One Lanzhou faculty member shared the following thoughts: "Life with you helps to broaden our vision. Our teaching usually is too much focused on exams, or preparation for exams, which is contrary to the theme of education. Your teaching has made me convinced that I need to make a change in this aspect. In the past, I have been a strict teacher of whom so many students are afraid. Now, I have changed. My mission is to inspire their stronger interest in English and greater efforts towards the goals they have set for themselves. This has brought favorable feedback. They tend to like my teaching better. What is more, the teaching result becomes better."

Barbara Schwarte, interim director for ISU’s Intensive English and Orientation Program, has a background in training teachers to teach English. She said she was pleased by the opportunity to offer this train-the-trainer program through ISU Extension, and she hopes that “this (exchange) will be the first of many more to come.”

Joan Chamberlin and Karina Silva, co-instructors for the program, kept the group busy with research activities that culminated in a mini-conference on the final day of the program. The course provided an update on language teaching methodology and a range of workshops that focused on creating interaction in the language classroom, computer assisted language learning and cross-cultural exploration.

In addition to the classroom and library activities, the group was also introduced to new cultural experiences in Iowa: browsing the Ames Public Library, witnessing the exuberance in the RAGBRAI bicycling event during its stop in Ames, attending the Iowa State Fair, visiting the Field of Dreams in Dyersville, barbequing in picturesque Pella, wading into the Mississippi River, collecting fossils in Rockford, and practicing the art of consumerism at the Mall of America in Minnesota.

Perhaps what some of them enjoyed most were the trips to visit the elementary, middle, and high schools in Ames. They even had the opportunity to interview a fourth grade teacher at Fellows Elementary School, who explained what a typical day looks like for a fourth-grader and how subjects are taught, and how classes are structured at the school. The four-week experience was further enhanced by the involvement of Chris Rozendaal, an ISU English lecturer who teaches at Lanzhou Jiaotong University. Rozendaal has lived in Lanzhou since 2005 and was happy to play the role of host; attending to the various needs of these teachers.

“We received much more than what we expected,” Bai said. The group was impressed by the enthusiasm and dedication that the two Intensive English instructors demonstrated.

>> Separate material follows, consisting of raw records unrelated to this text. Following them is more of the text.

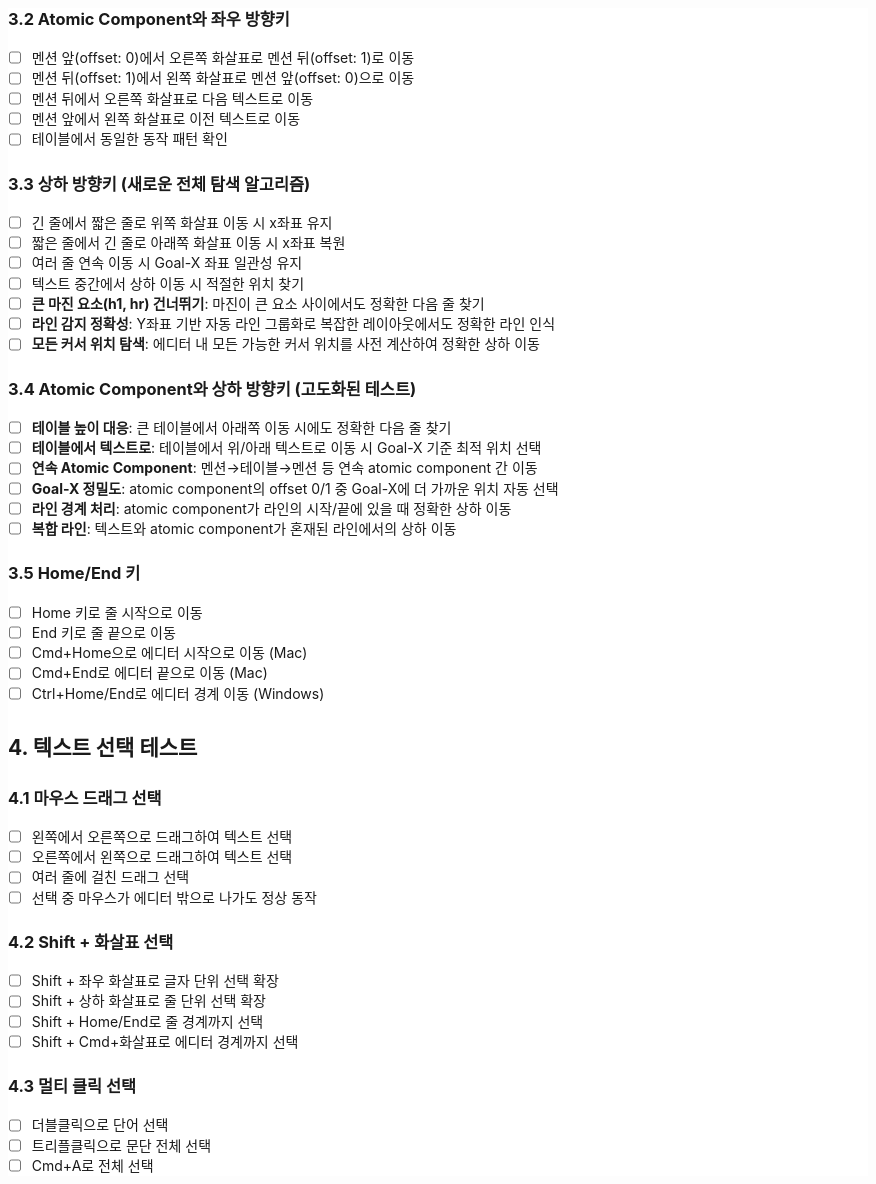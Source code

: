 ### 3.2 Atomic Component와 좌우 방향키
- [ ] 멘션 앞(offset: 0)에서 오른쪽 화살표로 멘션 뒤(offset: 1)로 이동
- [ ] 멘션 뒤(offset: 1)에서 왼쪽 화살표로 멘션 앞(offset: 0)으로 이동
- [ ] 멘션 뒤에서 오른쪽 화살표로 다음 텍스트로 이동
- [ ] 멘션 앞에서 왼쪽 화살표로 이전 텍스트로 이동
- [ ] 테이블에서 동일한 동작 패턴 확인

### 3.3 상하 방향키 (새로운 전체 탐색 알고리즘)
- [ ] 긴 줄에서 짧은 줄로 위쪽 화살표 이동 시 x좌표 유지
- [ ] 짧은 줄에서 긴 줄로 아래쪽 화살표 이동 시 x좌표 복원
- [ ] 여러 줄 연속 이동 시 Goal-X 좌표 일관성 유지
- [ ] 텍스트 중간에서 상하 이동 시 적절한 위치 찾기
- [ ] **큰 마진 요소(h1, hr) 건너뛰기**: 마진이 큰 요소 사이에서도 정확한 다음 줄 찾기
- [ ] **라인 감지 정확성**: Y좌표 기반 자동 라인 그룹화로 복잡한 레이아웃에서도 정확한 라인 인식
- [ ] **모든 커서 위치 탐색**: 에디터 내 모든 가능한 커서 위치를 사전 계산하여 정확한 상하 이동

### 3.4 Atomic Component와 상하 방향키 (고도화된 테스트)
- [ ] **테이블 높이 대응**: 큰 테이블에서 아래쪽 이동 시에도 정확한 다음 줄 찾기
- [ ] **테이블에서 텍스트로**: 테이블에서 위/아래 텍스트로 이동 시 Goal-X 기준 최적 위치 선택
- [ ] **연속 Atomic Component**: 멘션→테이블→멘션 등 연속 atomic component 간 이동
- [ ] **Goal-X 정밀도**: atomic component의 offset 0/1 중 Goal-X에 더 가까운 위치 자동 선택
- [ ] **라인 경계 처리**: atomic component가 라인의 시작/끝에 있을 때 정확한 상하 이동
- [ ] **복합 라인**: 텍스트와 atomic component가 혼재된 라인에서의 상하 이동

### 3.5 Home/End 키
- [ ] Home 키로 줄 시작으로 이동
- [ ] End 키로 줄 끝으로 이동
- [ ] Cmd+Home으로 에디터 시작으로 이동 (Mac)
- [ ] Cmd+End로 에디터 끝으로 이동 (Mac)
- [ ] Ctrl+Home/End로 에디터 경계 이동 (Windows)

## 4. 텍스트 선택 테스트

### 4.1 마우스 드래그 선택
- [ ] 왼쪽에서 오른쪽으로 드래그하여 텍스트 선택
- [ ] 오른쪽에서 왼쪽으로 드래그하여 텍스트 선택
- [ ] 여러 줄에 걸친 드래그 선택
- [ ] 선택 중 마우스가 에디터 밖으로 나가도 정상 동작

### 4.2 Shift + 화살표 선택
- [ ] Shift + 좌우 화살표로 글자 단위 선택 확장
- [ ] Shift + 상하 화살표로 줄 단위 선택 확장
- [ ] Shift + Home/End로 줄 경계까지 선택
- [ ] Shift + Cmd+화살표로 에디터 경계까지 선택

### 4.3 멀티 클릭 선택
- [ ] 더블클릭으로 단어 선택
- [ ] 트리플클릭으로 문단 전체 선택
- [ ] Cmd+A로 전체 선택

Hongling Lai, the vice chair of the English department at LZJTU, could not agree more. She spent most of her nights during the four weeks at the university library, excitedly poring over the many online research journals that she had access to while she was enrolled in the program.

The director of ISU’s International Cooperation and Exchange Office, Dianjian Wang, said he was extremely pleased with the results of the 2008 training program. He is working hard with Sok-Leng Tan of ISU’s Global Extension program to bring in another cohort of teachers to ISU for a similar training experience next summer.